24.03 FRR has flapping BGP neighbors
-
Post 24.09 uypgrade i am running into a strange issue with FRR, specifically BGP.
I have two peerings over VPN to different locations.Routing uptime has always been stable but since the upgrade I notice I have a constant flapping peer. Running a pcap over the ipsc interface I see the following error code from BGP.
A bit of googling later, it seems this occurs when two neighbors attempt to establish at the same time. Strange that this is happening now so the solution I've read is to place a peer into passive mode. I do that and the peerings never come up.
I disable passive mode and the neighbors come up and establish for about a minute and go back down again.
I then restart FRR service which doesn't help.

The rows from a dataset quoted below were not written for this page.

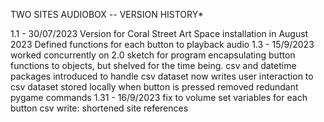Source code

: TWO SITES AUDIOBOX -- VERSION HISTORY*

1.1 - 30/07/2023
Version for Coral Street Art Space installation in August 2023
Defined functions for each button to playback audio
1.3 - 15/9/2023
worked concurrently on 2.0 sketch for program encapsulating button functions to objects, but shelved for the time being. 
csv and datetime packages introduced to handle csv dataset
now writes user interaction to csv dataset stored locally when button is pressed
removed redundant pygame commands
1.31 - 16/9/2023
fix to volume set variables for each button
csv write: shortened site references
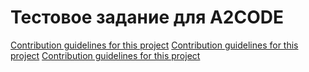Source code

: # Тестовое задание для A2CODE

[Contribution guidelines for this project](openstack-services.md)
[Contribution guidelines for this project](instance-creating.md)
[Contribution guidelines for this project](zabbix-info.md)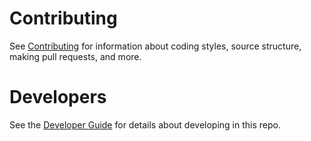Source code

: # Contributing

See [Contributing](/documentation/articles/contributing.md) for information about coding styles, source structure, making pull requests, and more.

# Developers

See the [Developer Guide](/documentation/articles/developer-guide.md) for details about developing in this repo.
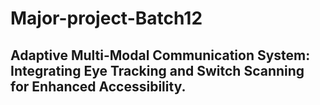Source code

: # Major-project-Batch12
## Adaptive Multi-Modal Communication System: Integrating Eye Tracking and Switch Scanning for Enhanced Accessibility.


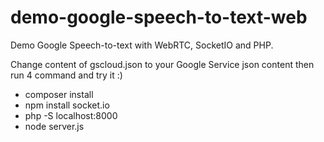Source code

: # demo-google-speech-to-text-web
Demo Google Speech-to-text with WebRTC, SocketIO and PHP.

Change content of gscloud.json to your Google Service json content then run 4 command and try it :)

- composer install
- npm install socket.io
- php -S localhost:8000
- node server.js

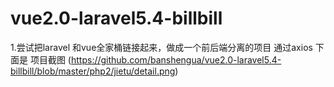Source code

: # vue2.0-laravel5.4-billbill
1.尝试把laravel 和vue全家桶链接起来，做成一个前后端分离的项目 通过axios
下面是 项目截图
(https://github.com/banshengua/vue2.0-laravel5.4-billbill/blob/master/php2/jietu/detail.png)
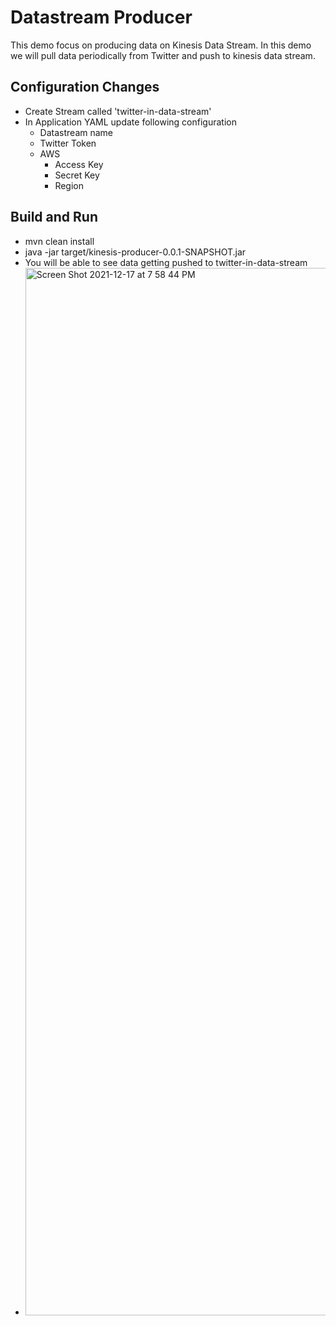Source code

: # Datastream Producer

This demo focus on producing data on Kinesis Data Stream. In this demo we will pull data periodically from Twitter and push to kinesis data stream.

## Configuration Changes
- Create Stream called 'twitter-in-data-stream' 
- In Application YAML update following configuration
    - Datastream name
    - Twitter Token
    - AWS
        - Access Key
        - Secret Key
        - Region

## Build and Run
- mvn clean install
- java -jar target/kinesis-producer-0.0.1-SNAPSHOT.jar
- You will be able to see data getting pushed to twitter-in-data-stream
- <img width="1676" alt="Screen Shot 2021-12-17 at 7 58 44 PM" src="https://user-images.githubusercontent.com/23295769/146559410-33771749-e96f-4209-9e3d-f6f077798007.png">


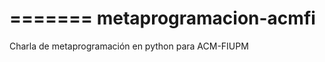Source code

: =======
metaprogramacion-acmfi
======================

Charla de metaprogramación en python para ACM-FIUPM
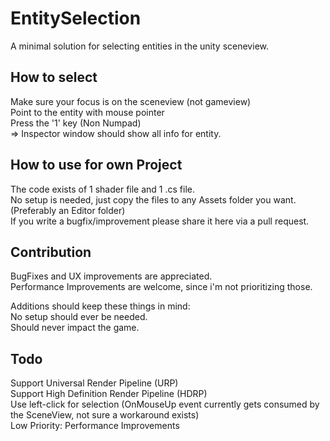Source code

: # EntitySelection
A minimal solution for selecting entities in the unity sceneview.

## How to select
Make sure your focus is on the sceneview (not gameview)  
Point to the entity with mouse pointer  
Press the '1' key (Non Numpad)  
=> Inspector window should show all info for entity.  

## How to use for own Project
The code exists of 1 shader file and 1 .cs file.  
No setup is needed, just copy the files to any Assets folder you want. (Preferably an Editor folder)  
If you write a bugfix/improvement please share it here via a pull request.  

## Contribution
BugFixes and UX improvements are appreciated.  
Performance Improvements are welcome, since i'm not prioritizing those.  

Additions should keep these things in mind:  
No setup should ever be needed.  
Should never impact the game.  

## Todo
Support Universal Render Pipeline (URP)  
Support High Definition Render Pipeline (HDRP)  
Use left-click for selection (OnMouseUp event currently gets consumed by the SceneView, not sure a workaround exists)  
Low Priority: Performance Improvements  
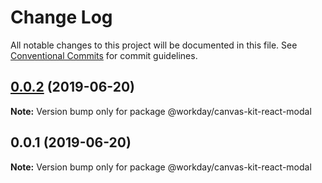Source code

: # Change Log

All notable changes to this project will be documented in this file.
See [Conventional Commits](https://conventionalcommits.org) for commit guidelines.

## [0.0.2](https://ghe.megaleo.com/design/canvas-kit-react/tree/master/modules/modal/compare/@workday/canvas-kit-react-modal@0.0.1...@workday/canvas-kit-react-modal@0.0.2) (2019-06-20)

**Note:** Version bump only for package @workday/canvas-kit-react-modal





## 0.0.1 (2019-06-20)

**Note:** Version bump only for package @workday/canvas-kit-react-modal
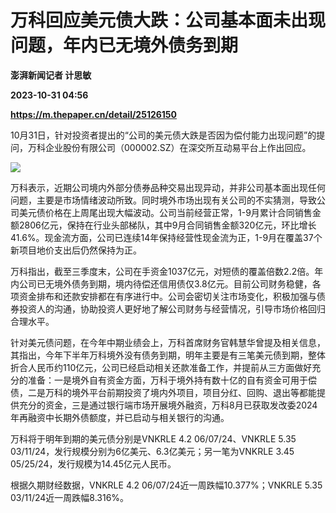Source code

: # 万科回应美元债大跌：公司基本面未出现问题，年内已无境外债务到期
**澎湃新闻记者 计思敏**

**2023-10-31 04:56**

**https://m.thepaper.cn/detail/25126150**

10月31日，针对投资者提出的“公司的美元债大跌是否因为偿付能力出现问题”的提问，万科企业股份有限公司（000002.SZ）在深交所互动易平台上作出回应。

![](https://imagecloud.thepaper.cn/thepaper/image/276/339/783.png)

万科表示，近期公司境内外部分债券品种交易出现异动，并非公司基本面出现任何问题，主要是市场情绪波动所致。同时境外市场出现有关公司的不实猜测，导致公司美元债价格在上周尾出现大幅波动。公司当前经营正常，1-9月累计合同销售金额2806亿元，保持在行业头部梯队，其中9月合同销售金额320亿元，环比增长41.6%。现金流方面，公司已连续14年保持经营性现金流为正，1-9月在覆盖37个新项目地价支出后仍然保持为正。

万科指出，截至三季度末，公司在手资金1037亿元，对短债的覆盖倍数2.2倍。年内公司已无境外债务到期，境内待偿还信用债仅3.8亿元。目前公司财务稳健，各项资金排布和还款安排都在有序进行中。公司会密切关注市场变化，积极加强与债券投资人的沟通，协助投资人更好地了解公司财务与经营情况，引导市场价格回归合理水平。

针对美元债问题，在今年中期业绩会上，万科首席财务官韩慧华曾提及相关信息，其指出，今年下半年万科境外没有债务到期，明年主要是有三笔美元债到期，整体折合人民币约110亿元，公司已经启动相关还款准备工作，并提前从三方面做好充分的准备：一是境外自有资金方面，万科于境外持有数十亿的自有资金可用于偿债，二是万科的境外平台前期投资了境内外项目，项目分红、回购、退出等都能提供充分的资金，三是通过银行端市场开展境外融资，万科8月已获取发改委2024年再融资中长期外债额度，并已启动与相关银行的沟通。

万科将于明年到期的美元债分别是VNKRLE 4.2 06/07/24、VNKRLE 5.35 03/11/24，发行规模分别为6亿美元、6.3亿美元；另一笔为VNKRLE 3.45 05/25/24，发行规模为14.45亿元人民币。

根据久期财经数据，VNKRLE 4.2 06/07/24近一周跌幅10.377%；VNKRLE 5.35 03/11/24近一周跌幅8.316%。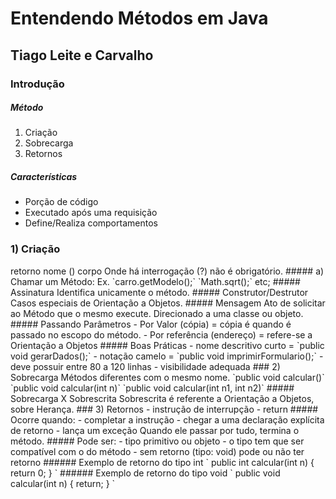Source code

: # Entendendo Métodos em Java## Tiago Leite e Carvalho### Introdução##### Método1. Criação2. Sobrecarga3. Retornos##### Características- Porção de código- Executado após uma requisição- Define/Realiza comportamentos### 1) Criação<? visibilidade> <? tipo> <? modificador> retorno nome (<? parâmetros>) <? exceções> corpoOnde há interrogação (?) não é obrigatório.##### a) Chamar um Método:Ex. `carro.getModelo();`    `Math.sqrt();` etc;##### AssinaturaIdentifica unicamente o método.##### Construtor/DestrutorCasos especiais de Orientação a Objetos.##### MensagemAto de solicitar ao Método que o mesmo execute. Direcionado a uma classe ou objeto.##### Passando Parâmetros- Por Valor (cópia) = cópia é quando é passado no escopo do método.- Por referência (endereço) = refere-se a Orientação a Objetos##### Boas Práticas- nome descritivo curto = `public void gerarDados();`- notação camelo = `public void imprimirFormulario();`- deve possuir entre 80 a 120 linhas - visibilidade adequada### 2) SobrecargaMétodos diferentes com o mesmo nome.`public void calcular()``public void calcular(int n)``public void calcular(int n1, int n2)`##### Sobrecarga X SobrescritaSobrescrita é referente a Orientação a Objetos, sobre Herança.### 3) Retornos- instrução de interrupção- return##### Ocorre quando:- completar a instrução- chegar a uma declaração explícita de retorno- lança um exceçãoQuando ele passar por tudo, termina o método.##### Pode ser:- tipo primitivo ou objeto- o tipo tem que ser compatível com o do método- sem retorno (tipo: void) pode ou não ter retorno###### Exemplo de retorno do tipo int`public int calcular(int n) {     return 0;}`###### Exemplo de retorno do tipo void`public void calcular(int n) {     return;}`
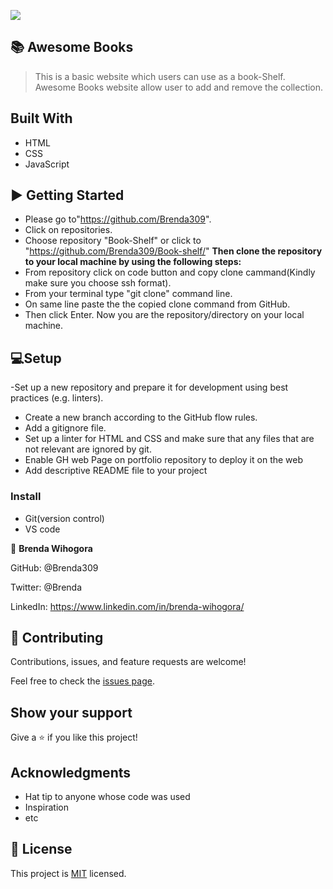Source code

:![](https://img.shields.io/badge/Microverse-blueviolet)

## 📚 Awesome Books

> This is a basic website which users can use as a book-Shelf. Awesome Books website allow user to add and remove the collection.


## Built With

- HTML
- CSS
- JavaScript

## ▶️ Getting Started
- Please go to"https://github.com/Brenda309". 
- Click on repositories.
- Choose repository "Book-Shelf" or click to "https://github.com/Brenda309/Book-shelf/"
 **Then clone the repository to your local machine by using the following steps:**
- From repository click on code button and copy clone cammand(Kindly make sure you choose ssh format).
- From your terminal type "git clone" command line.
- On same line paste the the copied clone command from GitHub.
- Then click Enter. Now you are the repository/directory on your local machine.


## 💻Setup
-Set up a new repository and prepare it for development using best practices (e.g. linters).
- Create a new branch according to the GitHub flow rules.
- Add a gitignore file.
- Set up a linter for HTML and CSS and make sure that any files that are not relevant are ignored by git.
- Enable GH web Page on portfolio repository to deploy it on the web
- Add descriptive README file to your project

### Install
- Git(version control)
- VS code




👤 **Brenda Wihogora**

GitHub: @Brenda309

Twitter: @Brenda

LinkedIn: https://www.linkedin.com/in/brenda-wihogora/

## 🤝 Contributing

Contributions, issues, and feature requests are welcome!

Feel free to check the [issues page](../../issues/).

## Show your support

Give a ⭐️ if you like this project!

## Acknowledgments

- Hat tip to anyone whose code was used
- Inspiration
- etc

## 📝 License

This project is [MIT](./MIT.md) licensed.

I reverted back to the previous install and no issue (thank goodness for boot environments).Something is very suspect with the latest FRR release.
Anyone care to help out?
to be clear, there are two BGP neighbors on the pfsense. The other neighbor is just fine.Connections established 4; dropped 3 Last reset 00:02:36, Notification received (Cease/Connection Collision Resolution) External BGP neighbor may be up to 1 hops away. Local host: 172.28.0.6, Local port: 5469 Foreign host: 172.28.0.5, Foreign port: 179 Nexthop: 172.28.0.6 Nexthop global: fe80::92ec:77ff:fe34:cedc Nexthop local: fe80::92ec:77ff:fe34:cedc BGP connection: non shared network BGP Connect Retry Timer in Seconds: 120 Estimated round trip time: 20 ms Read thread: on Write thread: on FD used: 24 BFD: Type: single hop Detect Multiplier: 3, Min Rx interval: 300, Min Tx interval: 300 Status: Down, Last update: 0:00:13:05
-
There is also no ping loss over the tunnel.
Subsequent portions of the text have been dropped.